WHAT YOU HAVE TO DO → Every line of the records that holds the word "ordine" should be copied out.

[Data items]
+ + + +
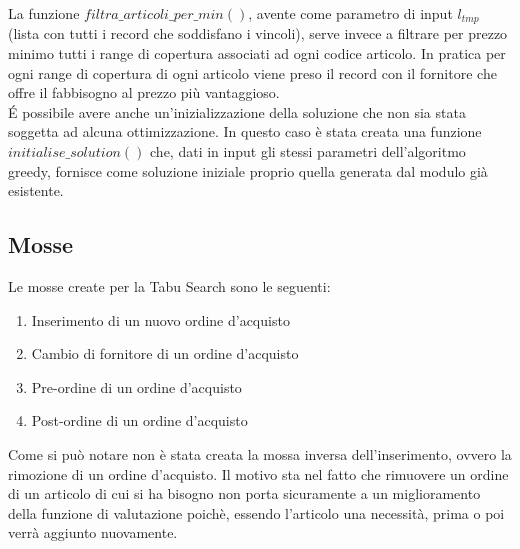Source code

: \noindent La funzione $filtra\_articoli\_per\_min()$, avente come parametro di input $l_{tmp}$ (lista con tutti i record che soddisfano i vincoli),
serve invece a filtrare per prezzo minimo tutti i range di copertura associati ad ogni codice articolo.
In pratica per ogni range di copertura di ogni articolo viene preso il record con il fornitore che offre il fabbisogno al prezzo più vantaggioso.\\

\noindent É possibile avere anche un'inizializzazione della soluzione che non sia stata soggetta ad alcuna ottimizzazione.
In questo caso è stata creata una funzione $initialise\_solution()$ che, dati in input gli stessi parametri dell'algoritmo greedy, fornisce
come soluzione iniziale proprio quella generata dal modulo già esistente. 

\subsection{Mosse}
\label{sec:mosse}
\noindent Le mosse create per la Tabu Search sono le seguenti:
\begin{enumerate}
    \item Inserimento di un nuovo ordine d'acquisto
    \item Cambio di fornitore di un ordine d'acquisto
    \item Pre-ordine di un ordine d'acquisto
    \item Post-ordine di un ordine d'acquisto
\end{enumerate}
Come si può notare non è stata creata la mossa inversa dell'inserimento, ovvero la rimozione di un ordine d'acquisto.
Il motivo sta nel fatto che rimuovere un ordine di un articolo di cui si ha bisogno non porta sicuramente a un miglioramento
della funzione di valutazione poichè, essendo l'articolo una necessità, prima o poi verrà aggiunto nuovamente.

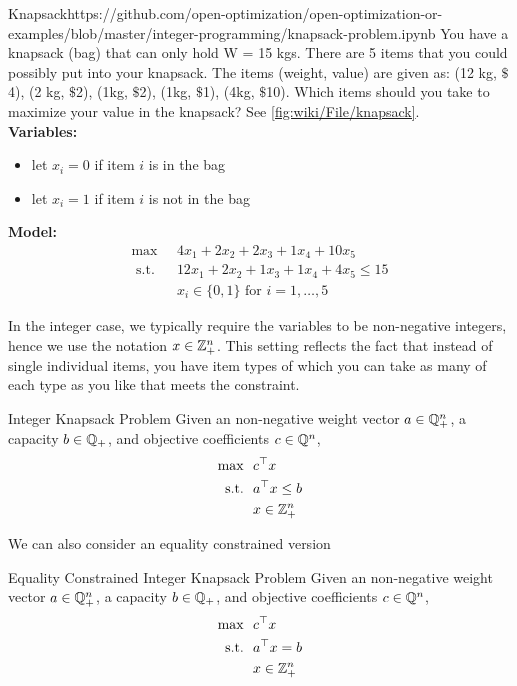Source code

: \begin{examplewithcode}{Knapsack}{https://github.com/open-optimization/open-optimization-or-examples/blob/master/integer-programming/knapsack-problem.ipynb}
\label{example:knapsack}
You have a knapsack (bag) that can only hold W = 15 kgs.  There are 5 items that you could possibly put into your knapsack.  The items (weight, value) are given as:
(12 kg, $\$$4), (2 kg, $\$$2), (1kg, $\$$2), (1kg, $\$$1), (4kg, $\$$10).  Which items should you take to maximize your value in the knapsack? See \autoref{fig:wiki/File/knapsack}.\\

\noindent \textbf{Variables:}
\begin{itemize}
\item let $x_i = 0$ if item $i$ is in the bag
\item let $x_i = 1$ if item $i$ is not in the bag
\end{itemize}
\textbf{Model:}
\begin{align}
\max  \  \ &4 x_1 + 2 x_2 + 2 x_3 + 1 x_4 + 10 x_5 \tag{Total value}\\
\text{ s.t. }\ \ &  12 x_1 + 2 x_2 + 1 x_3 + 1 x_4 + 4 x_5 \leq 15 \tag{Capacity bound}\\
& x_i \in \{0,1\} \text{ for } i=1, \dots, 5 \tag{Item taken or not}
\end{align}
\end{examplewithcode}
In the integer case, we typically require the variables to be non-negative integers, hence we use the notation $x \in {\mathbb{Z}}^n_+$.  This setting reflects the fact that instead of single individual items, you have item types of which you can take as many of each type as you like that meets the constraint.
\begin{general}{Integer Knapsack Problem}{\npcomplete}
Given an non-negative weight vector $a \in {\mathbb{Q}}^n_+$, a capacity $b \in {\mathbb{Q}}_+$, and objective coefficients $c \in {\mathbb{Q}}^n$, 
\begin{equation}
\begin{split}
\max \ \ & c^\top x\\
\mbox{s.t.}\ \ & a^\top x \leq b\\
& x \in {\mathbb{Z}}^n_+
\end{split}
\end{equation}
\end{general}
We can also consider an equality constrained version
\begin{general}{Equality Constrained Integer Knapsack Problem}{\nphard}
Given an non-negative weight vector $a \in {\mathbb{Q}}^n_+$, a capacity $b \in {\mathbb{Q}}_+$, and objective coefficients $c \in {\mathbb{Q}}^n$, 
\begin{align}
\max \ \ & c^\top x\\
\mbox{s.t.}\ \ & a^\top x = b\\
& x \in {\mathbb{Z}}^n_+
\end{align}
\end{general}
+ + + +
SOLUTION TO THE EXERCISE →
    \item Inserimento di un nuovo ordine d'acquisto
    \item Cambio di fornitore di un ordine d'acquisto
    \item Pre-ordine di un ordine d'acquisto
    \item Post-ordine di un ordine d'acquisto
Come si può notare non è stata creata la mossa inversa dell'inserimento, ovvero la rimozione di un ordine d'acquisto.
Il motivo sta nel fatto che rimuovere un ordine di un articolo di cui si ha bisogno non porta sicuramente a un miglioramento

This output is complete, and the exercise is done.